All you have to do is watch TV, go to the movies, or listen to a child psychologist to find the answers. Parents are made to look uncool and stupid on TV sitcoms. Kids rule the roost in today's movies. And child psychologists tell us that we have to be careful not to hurt our children's feelings and we have to watch how we discipline them because we might destroy their self esteem and scar them for life.
While rebellion and disrespect is made to look cool, anyone who tries to instill discipline is seen as an ogre. Parents are told that they have to be a friend to their children first. And many of them shove aside the much-needed discipline in exchange for being a best buddy to their kids. And they raise manipulative brats who think only of themselves, kids who never see consequences for their actions. Their parents bail them out every time punishment is about to fall and these kids think they are invincible. They think they are above any kind of rules, any kind of law, any kind of ethical code. The message they hear is that they can do whatever they want without answering to anyone.
When children willingly place themselves under the authority God has put in their lives, God protects them. While rebellion opens children up to the influence of Satan. Rebellious children who don't respect their parents give the enemy many opportunities to attack them.
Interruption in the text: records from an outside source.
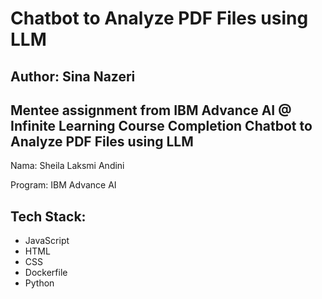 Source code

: # Chatbot to Analyze PDF Files using LLM
## Author: Sina Nazeri

Mentee assignment from IBM Advance AI @ Infinite Learning
Course Completion Chatbot to Analyze PDF Files using LLM
---

Nama: Sheila Laksmi Andini

Program: IBM Advance AI

## Tech Stack:
- JavaScript
- HTML
- CSS
- Dockerfile
- Python
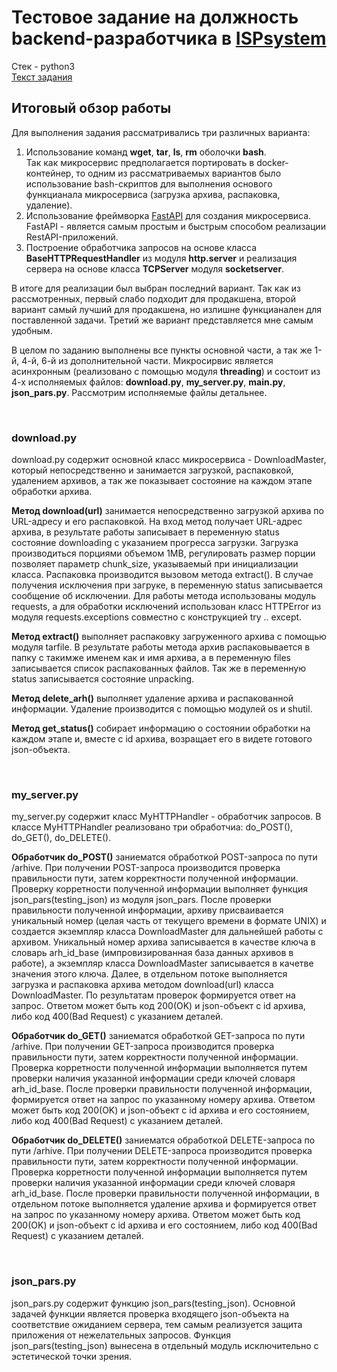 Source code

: # Тестовое задание на должность backend-разработчика в [ISPsystem](https://www.ispsystem.ru)

Стек - python3<br> 
[Текст задания](https://drive.google.com/file/d/1WNlQlvxHQb0n-F2OuvqjSgsHDNatrJxF/view?usp=sharing)


## Итоговый обзор работы
Для выполнения задания рассматривались три различных варианта:
1) Использование команд <b>wget</b>, <b>tar</b>, <b>ls</b>, <b>rm</b> оболочки <b>bash</b>.<br> 
Так как микросервис предполагается портировать в docker-контейнер, то одним из рассматриваемых вариантов было использование bash-скриптов для выполнения      основого функцианала микросервиса (загрузка архива, распаковка, удаление).
2) Использование фреймворка [FastAPI](https://fastapi.tiangolo.com) для создания микросервиса.<br>
FastAPI - является самым простым и быстрым способом реализации RestAPI-приложений. 
3) Построение обработчика запросов на основе класса <b>BaseHTTPRequestHandler</b> из модуля <b>http.server</b> и реализация сервера на основе класса <b>TCPServer</b> модуля <b>socketserver</b>.</p>
<p>В итоге для реализации был выбран последний вариант. Так как из рассмотренных, первый слабо подходит для продакшена, второй вариант самый лучший для продакшена, но излишне функцианален для поставленной задачи. Третий же вариант представляется мне самым удобным.</p>
<p>В целом по заданию выполнены все пункты основной части, а так же 1-й, 4-й, 6-й из дополнительной части. Микросирвис является асинхронным (реализовано с помощью модуля <b>threading</b>) и состоит из 4-х исполняемых файлов: <b>download.py</b>, <b>my_server.py</b>, <b>main.py</b>, <b>json_pars.py</b>. Рассмотрим исполняемые файлы детальнее.</p><br>

### download.py
download.py содержит основной класс микросервиса - DownloadMaster, который непосредственно и занимается загрузкой, распаковкой, удалением архивов, а так же показывает состояние на каждом этапе обработки архива. <br>
<p><b>Метод download(url)</b> занимается непосредственно загрузкой архива по URL-адресу и его распаковкой. На вход метод получает URL-адрес архива, в результате работы записывает  в переменную status состояние downloading с указанием прогресса загрузки. Загрузка производиться порциями объемом 1MB, регулировать размер порции позволяет параметр chunk_size, указываемый при инициализации класса. Распаковка производится вызовом метода extract(). В случае получения исключения при загруке,  в переменную status записывается сообщение об исключении. Для работы метода использованы модуль requests, а для обработки исключений использован класс HTTPError из модуля requests.exceptions совместно с конструкцией try .. except.</p>
<p><b>Метод extract()</b> выполняет распаковку загруженного архива с помощью модуля tarfile. В результате работы метода архив распаковывается в папку с такимже именем как и имя архива, а в переменную files записывается список распакованных файлов. Так же в переменную status записывается состояние unpacking.</p>
<p><b>Метод delete_arh()</b> выполняет удаление архива и распакованной информации. Удаление производится с помощью модулей os и shutil.</p>
<p><b>Метод get_status()</b> собирает информацию о состоянии обработки на каждом этапе и, вместе с id архива, возращает его в видете готового json-объекта.</p><br>

### my_server.py
my_server.py содержит класс MyHTTPHandler - обработчик запросов. В классе MyHTTPHandler реализовано три обработчиа: do_POST(), do_GET(), do_DELETE().
<p><b>Обработчик do_POST()</b> заниематся обработкой POST-запроса по пути /arhive. При получении POST-запроса производится проверка правильности пути, затем корректности полученной информации. Проверку корретности полученной информации выполняет функция json_pars(testing_json) из модуля json_pars. После проверки правильности полученной информации, архиву присваивается уникальный номер (целая часть от текущего времени в формате UNIX) и создается экземпляр класса DownloadMaster для дальнейшей работы с архивом. Уникальный номер архива записывается в качестве ключа в словарь arh_id_base (импровизированная база данных архивов в работе), а экземпляр класса DownloadMaster записывается в качетве значения этого ключа. Далее, в отдельном потоке выполняется загрузка и распаковка архива методом download(url) класса DownloadMaster. По результатам проверок формируется ответ на запрос. Ответом может быть код 200(OK) и json-объект с id архива, либо код 400(Bad Request) c указанием деталей.</p>
<p><b>Обработчик do_GET()</b> заниематся обработкой GET-запроса по пути /arhive. При получении GET-запроса производится проверка правильности пути, затем корректности полученной информации. Проверка корретности полученной информации выполняется путем проверки наличия указанной информации среди ключей словаря arh_id_base. После проверки правильности полученной информации, формируется ответ на запрос по указанному номеру архива. Ответом может быть код 200(OK) и json-объект с id архива и его состоянием, либо код 400(Bad Request) c указанием деталей.</p>
<p><b>Обработчик do_DELETE()</b> заниематся обработкой DELETE-запроса по пути /arhive. При получении DELETE-запроса производится проверка правильности пути, затем корректности полученной информации. Проверка корретности полученной информации выполняется путем проверки наличия указанной информации среди ключей словаря arh_id_base. После проверки правильности полученной информации, в отдельном потоке выполняется удаление архива и формируется ответ на запрос по указанному номеру архива. Ответом может быть код 200(OK) и json-объект с id архива и его состоянием, либо код 400(Bad Request) c указанием деталей.</p><br>

### json_pars.py
json_pars.py содержит функцию json_pars(testing_json). Основной задачей функции является проверка входящего json-объекта на соответствие ожиданием сервера, тем самым реализуется защита приложения от нежелательных запросов. Функция json_pars(testing_json) вынесена в отдельный модуль исключительно с эстетической точки зрения.<br>

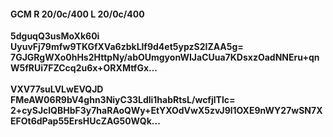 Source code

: #### GCM R 20/0c/400 L 20/0c/400
**5dguqQ3usMoXk60i**<br/>**UyuvFj79mfw9TKGfXVa6zbkLlf9d4et5ypzS2IZAA5g=**<br/>**7GJGRgWXo0hHs2HttpNy/abOUmgyonWIJaCUua7KDsxzOadNNEru+qnW5fRUi7FZCcq2u6x+ORXMtfGx...**<br/><br/>
**VXV77suLVLwEVQJD**<br/>**FMeAW06R9bV4ghn3NiyC33Ldli1habRtsL/wcfjlTlc=**<br/>**2+cySJclQBHbF3y7haRAoQWy+EtYXOdVwX5zvJ9l1OXE9nWY27wSN7XEFOt6dPap55ErsHUcZAG50WQk...** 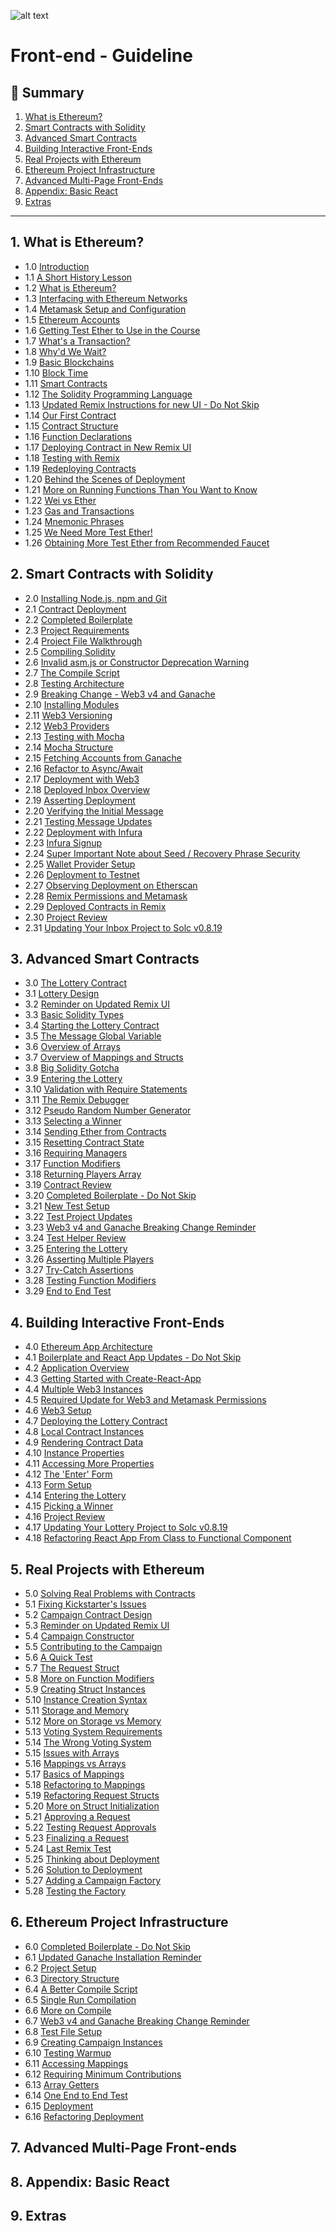 ![alt text](image.png)

# Front-end - Guideline

## 📖 Summary

1. [What is Ethereum?](#1-what-is-ethereum)
2. [Smart Contracts with Solidity](#2-smart-contracts-with-solidity)
3. [Advanced Smart Contracts](#3-advanced-smart-contracts)
4. [Building Interactive Front-Ends](#4-building-interactive-front-ends)
5. [Real Projects with Ethereum](#5-real-projects-with-ethereum)
6. [Ethereum Project Infrastructure](#6-ethereum-project-infrastructure)
7. [Advanced Multi-Page Front-Ends](#7-advanced-multi-page-front-ends)
8. [Appendix: Basic React](#8-appendix-basic-react)
9. [Extras](#9-extras)

---

## 1. What is Ethereum?

- 1.0 [Introduction](#10-introduction)
- 1.1 [A Short History Lesson](#11-a-short-history-lesson)
- 1.2 [What is Ethereum?](#12-what-is-ethereum)
- 1.3 [Interfacing with Ethereum Networks](#13-interfacing-with-ethereum-networks)
- 1.4 [Metamask Setup and Configuration](#14-metamask-setup-and-configuration)
- 1.5 [Ethereum Accounts](#15-ethereum-accounts)
- 1.6 [Getting Test Ether to Use in the Course](#16-getting-test-ether-to-use-in-the-course)
- 1.7 [What's a Transaction?](#17-whats-a-transaction)
- 1.8 [Why'd We Wait?](#18-whyd-we-wait)
- 1.9 [Basic Blockchains](#19-basic-blockchains)
- 1.10 [Block Time](#110-block-time)
- 1.11 [Smart Contracts](#111-smart-contracts)
- 1.12 [The Solidity Programming Language](#112-the-solidity-programming-language)
- 1.13 [Updated Remix Instructions for new UI - Do Not Skip](#113-updated-remix-instructions-for-new-ui-do-not-skip)
- 1.14 [Our First Contract](#114-our-first-contract)
- 1.15 [Contract Structure](#115-contract-structure)
- 1.16 [Function Declarations](#116-function-declarations)
- 1.17 [Deploying Contract in New Remix UI](#117-deploying-contract-in-new-remix-ui)
- 1.18 [Testing with Remix](#118-testing-with-remix)
- 1.19 [Redeploying Contracts](#119-redeploying-contracts)
- 1.20 [Behind the Scenes of Deployment](#120-behind-the-scenes-of-deployment)
- 1.21 [More on Running Functions Than You Want to Know](#121-more-on-running-functions-than-you-want-to-know)
- 1.22 [Wei vs Ether](#122-wei-vs-ether)
- 1.23 [Gas and Transactions](#123-gas-and-transactions)
- 1.24 [Mnemonic Phrases](#124-mnemonic-phrases)
- 1.25 [We Need More Test Ether!](#125-we-need-more-test-ether)
- 1.26 [Obtaining More Test Ether from Recommended Faucet](#126-obtaining-more-test-ether-from-recommended-faucet)

## 2. Smart Contracts with Solidity

- 2.0 [Installing Node.js, npm and Git](#20-installing-nodejs-npm-and-git)
- 2.1 [Contract Deployment](#21-contract-deployment)
- 2.2 [Completed Boilerplate](#22-completed-boilerplate)
- 2.3 [Project Requirements](#23-project-requirements)
- 2.4 [Project File Walkthrough](#24-project-file-walkthrough)
- 2.5 [Compiling Solidity](#25-compiling-solidity)
- 2.6 [Invalid asm.js or Constructor Deprecation Warning](#26-invalid-asmjs-or-constructor-deprecation-warning)
- 2.7 [The Compile Script](#27-the-compile-script)
- 2.8 [Testing Architecture](#28-testing-architecture)
- 2.9 [Breaking Change - Web3 v4 and Ganache](#29-breaking-change-web3-v4-and-ganache)
- 2.10 [Installing Modules](#210-installing-modules)
- 2.11 [Web3 Versioning](#211-web3-versioning)
- 2.12 [Web3 Providers](#212-web3-providers)
- 2.13 [Testing with Mocha](#213-testing-with-mocha)
- 2.14 [Mocha Structure](#214-mocha-structure)
- 2.15 [Fetching Accounts from Ganache](#215-fetching-accounts-from-ganache)
- 2.16 [Refactor to Async/Await](#216-refactor-to-async-await)
- 2.17 [Deployment with Web3](#217-deployment-with-web3)
- 2.18 [Deployed Inbox Overview](#218-deployed-inbox-overview)
- 2.19 [Asserting Deployment](#219-asserting-deployment)
- 2.20 [Verifying the Initial Message](#220-verifying-the-initial-message)
- 2.21 [Testing Message Updates](#221-testing-message-updates)
- 2.22 [Deployment with Infura](#222-deployment-with-infura)
- 2.23 [Infura Signup](#223-infura-signup)
- 2.24 [Super Important Note about Seed / Recovery Phrase Security](#224-super-important-note-about-seed-recovery-phrase-security)
- 2.25 [Wallet Provider Setup](#225-wallet-provider-setup)
- 2.26 [Deployment to Testnet](#226-deployment-to-testnet)
- 2.27 [Observing Deployment on Etherscan](#227-observing-deployment-on-etherscan)
- 2.28 [Remix Permissions and Metamask](#228-remix-permissions-and-metamask)
- 2.29 [Deployed Contracts in Remix](#229-deployed-contracts-in-remix)
- 2.30 [Project Review](#230-project-review)
- 2.31 [Updating Your Inbox Project to Solc v0.8.19](#231-updating-your-inbox-project-to-solc-v0819)


## 3. Advanced Smart Contracts

- 3.0 [The Lottery Contract](#30-the-lottery-contract)
- 3.1 [Lottery Design](#31-lottery-design)
- 3.2 [Reminder on Updated Remix UI](#32-reminder-on-updated-remix-ui)
- 3.3 [Basic Solidity Types](#33-basic-solidity-types)
- 3.4 [Starting the Lottery Contract](#34-starting-the-lottery-contract)
- 3.5 [The Message Global Variable](#35-the-message-global-variable)
- 3.6 [Overview of Arrays](#36-overview-of-arrays)
- 3.7 [Overview of Mappings and Structs](#37-overview-of-mappings-and-structs)
- 3.8 [Big Solidity Gotcha](#38-big-solidity-gotcha)
- 3.9 [Entering the Lottery](#39-entering-the-lottery)
- 3.10 [Validation with Require Statements](#310-validation-with-require-statements)
- 3.11 [The Remix Debugger](#311-the-remix-debugger)
- 3.12 [Pseudo Random Number Generator](#312-pseudo-random-number-generator)
- 3.13 [Selecting a Winner](#313-selecting-a-winner)
- 3.14 [Sending Ether from Contracts](#314-sending-ether-from-contracts)
- 3.15 [Resetting Contract State](#315-resetting-contract-state)
- 3.16 [Requiring Managers](#316-requiring-managers)
- 3.17 [Function Modifiers](#317-function-modifiers)
- 3.18 [Returning Players Array](#318-returning-players-array)
- 3.19 [Contract Review](#319-contract-review)
- 3.20 [Completed Boilerplate - Do Not Skip](#320-completed-boilerplate-do-not-skip)
- 3.21 [New Test Setup](#321-new-test-setup)
- 3.22 [Test Project Updates](#322-test-project-updates)
- 3.23 [Web3 v4 and Ganache Breaking Change Reminder](#323-web3-v4-and-ganache-breaking-change-reminder)
- 3.24 [Test Helper Review](#324-test-helper-review)
- 3.25 [Entering the Lottery](#325-entering-the-lottery)
- 3.26 [Asserting Multiple Players](#326-asserting-multiple-players)
- 3.27 [Try-Catch Assertions](#327-try-catch-assertions)
- 3.28 [Testing Function Modifiers](#328-testing-function-modifiers)
- 3.29 [End to End Test](#329-end-to-end-test)


## 4. Building Interactive Front-Ends

- 4.0 [Ethereum App Architecture](#40-ethereum-app-architecture)
- 4.1 [Boilerplate and React App Updates - Do Not Skip](#41-boilerplate-and-react-app-updates-do-not-skip)
- 4.2 [Application Overview](#42-application-overview)
- 4.3 [Getting Started with Create-React-App](#43-getting-started-with-create-react-app)
- 4.4 [Multiple Web3 Instances](#44-multiple-web3-instances)
- 4.5 [Required Update for Web3 and Metamask Permissions](#45-required-update-for-web3-and-metamask-permissions)
- 4.6 [Web3 Setup](#46-web3-setup)
- 4.7 [Deploying the Lottery Contract](#47-deploying-the-lottery-contract)
- 4.8 [Local Contract Instances](#48-local-contract-instances)
- 4.9 [Rendering Contract Data](#49-rendering-contract-data)
- 4.10 [Instance Properties](#410-instance-properties)
- 4.11 [Accessing More Properties](#411-accessing-more-properties)
- 4.12 [The 'Enter' Form](#412-the-enter-form)
- 4.13 [Form Setup](#413-form-setup)
- 4.14 [Entering the Lottery](#414-entering-the-lottery)
- 4.15 [Picking a Winner](#415-picking-a-winner)
- 4.16 [Project Review](#416-project-review)
- 4.17 [Updating Your Lottery Project to Solc v0.8.19](#417-updating-your-lottery-project-to-solc-v0819)
- 4.18 [Refactoring React App From Class to Functional Component](#418-refactoring-react-app-from-class-to-functional-component)


## 5. Real Projects with Ethereum

- 5.0 [Solving Real Problems with Contracts](#50-solving-real-problems-with-contracts)
- 5.1 [Fixing Kickstarter's Issues](#51-fixing-kickstarters-issues)
- 5.2 [Campaign Contract Design](#52-campaign-contract-design)
- 5.3 [Reminder on Updated Remix UI](#53-reminder-on-updated-remix-ui)
- 5.4 [Campaign Constructor](#54-campaign-constructor)
- 5.5 [Contributing to the Campaign](#55-contributing-to-the-campaign)
- 5.6 [A Quick Test](#56-a-quick-test)
- 5.7 [The Request Struct](#57-the-request-struct)
- 5.8 [More on Function Modifiers](#58-more-on-function-modifiers)
- 5.9 [Creating Struct Instances](#59-creating-struct-instances)
- 5.10 [Instance Creation Syntax](#510-instance-creation-syntax)
- 5.11 [Storage and Memory](#511-storage-and-memory)
- 5.12 [More on Storage vs Memory](#512-more-on-storage-vs-memory)
- 5.13 [Voting System Requirements](#513-voting-system-requirements)
- 5.14 [The Wrong Voting System](#514-the-wrong-voting-system)
- 5.15 [Issues with Arrays](#515-issues-with-arrays)
- 5.16 [Mappings vs Arrays](#516-mappings-vs-arrays)
- 5.17 [Basics of Mappings](#517-basics-of-mappings)
- 5.18 [Refactoring to Mappings](#518-refactoring-to-mappings)
- 5.19 [Refactoring Request Structs](#519-refactoring-request-structs)
- 5.20 [More on Struct Initialization](#520-more-on-struct-initialization)
- 5.21 [Approving a Request](#521-approving-a-request)
- 5.22 [Testing Request Approvals](#522-testing-request-approvals)
- 5.23 [Finalizing a Request](#523-finalizing-a-request)
- 5.24 [Last Remix Test](#524-last-remix-test)
- 5.25 [Thinking about Deployment](#525-thinking-about-deployment)
- 5.26 [Solution to Deployment](#526-solution-to-deployment)
- 5.27 [Adding a Campaign Factory](#527-adding-a-campaign-factory)
- 5.28 [Testing the Factory](#528-testing-the-factory)

## 6. Ethereum Project Infrastructure

- 6.0 [Completed Boilerplate - Do Not Skip](#60-completed-boilerplate-do-not-skip)
- 6.1 [Updated Ganache Installation Reminder](#61-updated-ganache-installation-reminder)
- 6.2 [Project Setup](#62-project-setup)
- 6.3 [Directory Structure](#63-directory-structure)
- 6.4 [A Better Compile Script](#64-a-better-compile-script)
- 6.5 [Single Run Compilation](#65-single-run-compilation)
- 6.6 [More on Compile](#66-more-on-compile)
- 6.7 [Web3 v4 and Ganache Breaking Change Reminder](#67-web3-v4-and-ganache-breaking-change-reminder)
- 6.8 [Test File Setup](#68-test-file-setup)
- 6.9 [Creating Campaign Instances](#69-creating-campaign-instances)
- 6.10 [Testing Warmup](#610-testing-warmup)
- 6.11 [Accessing Mappings](#611-accessing-mappings)
- 6.12 [Requiring Minimum Contributions](#612-requiring-minimum-contributions)
- 6.13 [Array Getters](#613-array-getters)
- 6.14 [One End to End Test](#614-one-end-to-end-test)
- 6.15 [Deployment](#615-deployment)
- 6.16 [Refactoring Deployment](#616-refactoring-deployment)



## 7. Advanced Multi-Page Front-ends

## 8. Appendix: Basic React

## 9. Extras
By being rebellious, they step out from under God's protection and they suffer satanic attacks on their mind, will, and emotions.
Submitting to parental authority brings great blessing and protection. Children don't realize how much they hurt themselves when they talk to their parents disrespectfully and when they talk about their parents to others in a negative way. God sees this. He hears every word. And he has the power to cleanse this rebellious attitude right out of them in whatever way he pleases. Proverbs 21:1 says, "The King's heart is a stream of water in the hand of the Lord; he turns it wherever he will."
Rebelling against parents is like rebelling against the God who put them in authority over you. Ephesians 5:21 says we are to submit to God-ordained authority "out of reverence for Christ." A higher authority controls every human authority and we need to seriously consider the consequences we bring upon ourselves by taking that for granted. Our parents may let us get away with rebellion, but God surely will not.